Qui il racconto assume connotati artificiosi, tipici di una costruzione letteraria a tavolino.
Il ragazzo diviene adulto in poco tempo (romanzo di formazione ?) ed è attratto dalla figura di Arthur: un mancato rivoluzionario colto e violento che pare voler assumere il ruolo di mentore del protagonista: una sorta di Grande Gatsby, di super eroe misterioso, di intellettuale mancato e comunque arrogante.
Lʼamicizia tra Arthur e il ragazzo si interrompe brutalmente, quando il giovane viene coinvolto in un omicidio.

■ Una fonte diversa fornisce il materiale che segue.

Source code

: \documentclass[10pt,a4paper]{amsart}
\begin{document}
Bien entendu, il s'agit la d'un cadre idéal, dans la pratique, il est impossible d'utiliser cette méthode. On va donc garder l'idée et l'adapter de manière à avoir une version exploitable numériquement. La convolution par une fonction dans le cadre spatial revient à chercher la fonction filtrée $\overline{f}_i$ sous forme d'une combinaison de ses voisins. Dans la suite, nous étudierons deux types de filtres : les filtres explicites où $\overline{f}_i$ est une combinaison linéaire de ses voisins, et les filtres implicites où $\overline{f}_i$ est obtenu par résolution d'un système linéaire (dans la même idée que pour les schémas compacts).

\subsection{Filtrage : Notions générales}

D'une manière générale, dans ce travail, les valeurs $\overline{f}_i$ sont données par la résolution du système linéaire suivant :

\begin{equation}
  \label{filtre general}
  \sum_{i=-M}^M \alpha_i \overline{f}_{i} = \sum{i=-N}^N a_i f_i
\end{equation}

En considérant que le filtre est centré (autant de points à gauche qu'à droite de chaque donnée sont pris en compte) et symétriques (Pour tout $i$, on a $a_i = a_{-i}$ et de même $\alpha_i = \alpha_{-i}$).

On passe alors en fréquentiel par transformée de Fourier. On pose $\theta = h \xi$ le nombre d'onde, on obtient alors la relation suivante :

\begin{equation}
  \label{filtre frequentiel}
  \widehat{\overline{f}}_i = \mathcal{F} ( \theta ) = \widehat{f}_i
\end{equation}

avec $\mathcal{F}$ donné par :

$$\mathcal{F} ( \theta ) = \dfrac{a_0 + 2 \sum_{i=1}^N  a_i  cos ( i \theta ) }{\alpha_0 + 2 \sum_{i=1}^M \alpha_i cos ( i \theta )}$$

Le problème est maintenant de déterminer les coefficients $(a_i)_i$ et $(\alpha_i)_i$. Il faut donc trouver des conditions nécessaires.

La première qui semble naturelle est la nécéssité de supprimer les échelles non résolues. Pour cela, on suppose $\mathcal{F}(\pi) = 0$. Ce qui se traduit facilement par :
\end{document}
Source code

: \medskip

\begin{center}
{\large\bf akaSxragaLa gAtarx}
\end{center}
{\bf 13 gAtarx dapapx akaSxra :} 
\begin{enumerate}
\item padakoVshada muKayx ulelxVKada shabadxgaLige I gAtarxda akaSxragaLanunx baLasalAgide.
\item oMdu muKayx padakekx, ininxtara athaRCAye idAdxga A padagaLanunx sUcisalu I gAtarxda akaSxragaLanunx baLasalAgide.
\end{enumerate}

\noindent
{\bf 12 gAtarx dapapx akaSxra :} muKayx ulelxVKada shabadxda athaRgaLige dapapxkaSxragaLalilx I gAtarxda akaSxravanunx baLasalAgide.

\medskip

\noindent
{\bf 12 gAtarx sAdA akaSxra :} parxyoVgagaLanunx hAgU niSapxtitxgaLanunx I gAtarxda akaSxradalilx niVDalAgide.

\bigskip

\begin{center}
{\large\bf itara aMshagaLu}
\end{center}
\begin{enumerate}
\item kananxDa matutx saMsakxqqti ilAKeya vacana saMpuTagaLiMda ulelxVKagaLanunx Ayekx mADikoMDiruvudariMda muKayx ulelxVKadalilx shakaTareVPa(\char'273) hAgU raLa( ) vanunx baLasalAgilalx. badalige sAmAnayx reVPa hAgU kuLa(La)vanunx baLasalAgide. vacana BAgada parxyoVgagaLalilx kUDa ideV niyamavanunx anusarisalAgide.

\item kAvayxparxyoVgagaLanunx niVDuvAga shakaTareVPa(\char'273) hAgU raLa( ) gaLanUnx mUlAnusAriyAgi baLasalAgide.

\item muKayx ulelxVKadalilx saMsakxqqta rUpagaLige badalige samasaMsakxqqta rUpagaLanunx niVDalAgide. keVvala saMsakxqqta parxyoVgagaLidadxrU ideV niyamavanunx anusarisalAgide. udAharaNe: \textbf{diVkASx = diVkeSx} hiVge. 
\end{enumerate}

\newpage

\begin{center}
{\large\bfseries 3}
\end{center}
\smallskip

Arthur uccide due persone e il ragazzo viene usato, a sua insaputa, per creare un diversivo e ingannare le vittime.
Ed allora il protagonista comprende come lʼunica possibilità sia mantenere la vita in uno stato complessivamente accettabile, senza riguardo alle frontiere che si attraversano: come un puzzle, come una sinfonia, come "il gioco degli scacchi, nei quali i singoli concorrenti sono parte di una lunga ed unica impresa, che persegue una condizione non di avversità o conflitto, o sconfitta o persino vittoria, ma di un ʼequilibrio sottostante al tutto".

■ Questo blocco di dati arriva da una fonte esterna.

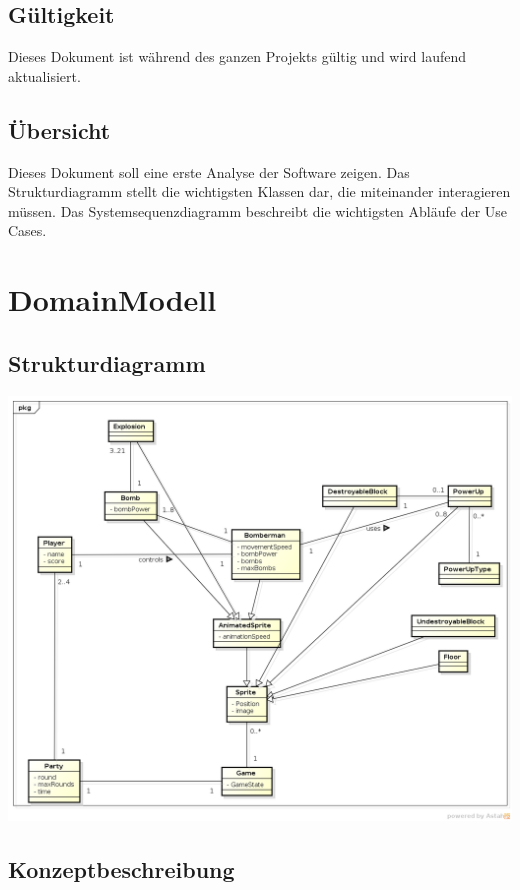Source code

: \documentclass[11pt]{scrartcl}
\begin{document}
\subsection{Gültigkeit}
\label{sec:Gültigkeit}
Dieses Dokument ist während des ganzen Projekts gültig und wird laufend aktualisiert.

\subsection{Übersicht}
\label{sec:Übersicht}
Dieses Dokument soll eine erste Analyse der Software zeigen. Das Strukturdiagramm stellt die wichtigsten Klassen dar, die miteinander interagieren müssen. Das Systemsequenzdiagramm beschreibt die wichtigsten Abläufe der Use Cases.

\newpage
\section{DomainModell}
\label{sec:DomainModell}
\subsection{Strukturdiagramm}
\label{sec:Strukturdiagramm}

\begin{center}
\includegraphics[scale=0.5]{Strukturdiagramm_JBomberman} 
\end{center}

\newpage

\subsection{Konzeptbeschreibung}
\label{sec:Konzeptbeschreibung}
\end{document}
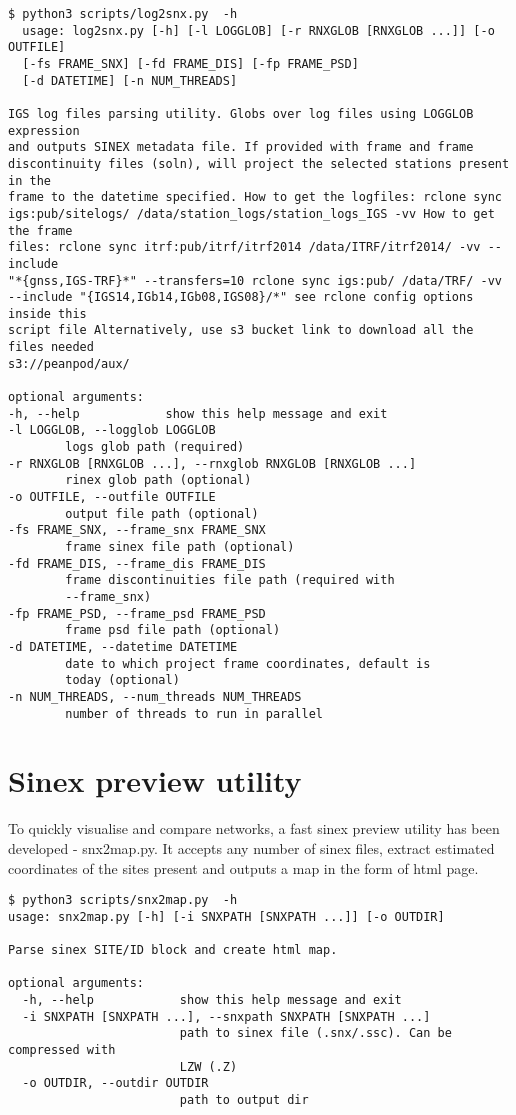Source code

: \begin{lstlisting}[caption=log2snx.py help message]
$ python3 scripts/log2snx.py  -h
  usage: log2snx.py [-h] [-l LOGGLOB] [-r RNXGLOB [RNXGLOB ...]] [-o OUTFILE]
  [-fs FRAME_SNX] [-fd FRAME_DIS] [-fp FRAME_PSD]
  [-d DATETIME] [-n NUM_THREADS]

IGS log files parsing utility. Globs over log files using LOGGLOB expression
and outputs SINEX metadata file. If provided with frame and frame
discontinuity files (soln), will project the selected stations present in the
frame to the datetime specified. How to get the logfiles: rclone sync
igs:pub/sitelogs/ /data/station_logs/station_logs_IGS -vv How to get the frame
files: rclone sync itrf:pub/itrf/itrf2014 /data/ITRF/itrf2014/ -vv --include
"*{gnss,IGS-TRF}*" --transfers=10 rclone sync igs:pub/ /data/TRF/ -vv
--include "{IGS14,IGb14,IGb08,IGS08}/*" see rclone config options inside this
script file Alternatively, use s3 bucket link to download all the files needed
s3://peanpod/aux/

optional arguments:
-h, --help            show this help message and exit
-l LOGGLOB, --logglob LOGGLOB
        logs glob path (required)
-r RNXGLOB [RNXGLOB ...], --rnxglob RNXGLOB [RNXGLOB ...]
        rinex glob path (optional)
-o OUTFILE, --outfile OUTFILE
        output file path (optional)
-fs FRAME_SNX, --frame_snx FRAME_SNX
        frame sinex file path (optional)
-fd FRAME_DIS, --frame_dis FRAME_DIS
        frame discontinuities file path (required with
        --frame_snx)
-fp FRAME_PSD, --frame_psd FRAME_PSD
        frame psd file path (optional)
-d DATETIME, --datetime DATETIME
        date to which project frame coordinates, default is
        today (optional)
-n NUM_THREADS, --num_threads NUM_THREADS
        number of threads to run in parallel
\end{lstlisting}

\section{Sinex preview utility}\label{snx2map}

To quickly visualise and compare networks, a fast sinex preview utility has been developed - snx2map.py. It accepts any number of sinex files, extract estimated coordinates of the sites present and outputs a map in the form of html page.

\begin{lstlisting}[caption=snx2map.py help message]
$ python3 scripts/snx2map.py  -h
usage: snx2map.py [-h] [-i SNXPATH [SNXPATH ...]] [-o OUTDIR]

Parse sinex SITE/ID block and create html map.

optional arguments:
  -h, --help            show this help message and exit
  -i SNXPATH [SNXPATH ...], --snxpath SNXPATH [SNXPATH ...]
                        path to sinex file (.snx/.ssc). Can be compressed with
                        LZW (.Z)
  -o OUTDIR, --outdir OUTDIR
                        path to output dir
\end{lstlisting}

È una conclusione cinica e pessimista, secondo la quale per sopravvivere, per non farsi travolgere e distruggere, bisogna non farsi coinvolgere, ossia bisogna non vivere.

È un pessimo romanzo, non solo per la sua lunghezza spropositata, ma soprattutto perché è privo di tensione, di ritmo e di effettivo approfondimento psicologico; i personaggi sono stereotipi, mere occasioni per riflessioni filosofiche, peraltro spesso incomprensibili.
Sarebbe stata uno buono spunto lʼidea, sulla quale si appoggia la prima parte: un evento incomprensibile sconvolge la vita di tutti, i genitori possono compiere gesti che cambiano la vita dei propri figli, radicalmente e in peggio.
Quante volte lʼabbiamo visto accadere ! Ma lo svolgimento dellʼidea delude per la mancanza di emozioni, di reali sofferenze.
La seconda parte è una serie di luoghi comuni, di personaggi e contesti che rimandano alla letteratura e non alla vita reale.
Che cosʼ è il Canada per il protagonista narratore ? Una fuga, un paese irreale, il luogo della maturazione, non lo sapremo mai perché troppe sono le divagazioni inutili.

Perché non leggerlo ? È lungo, prolisso, noioso e artificioso.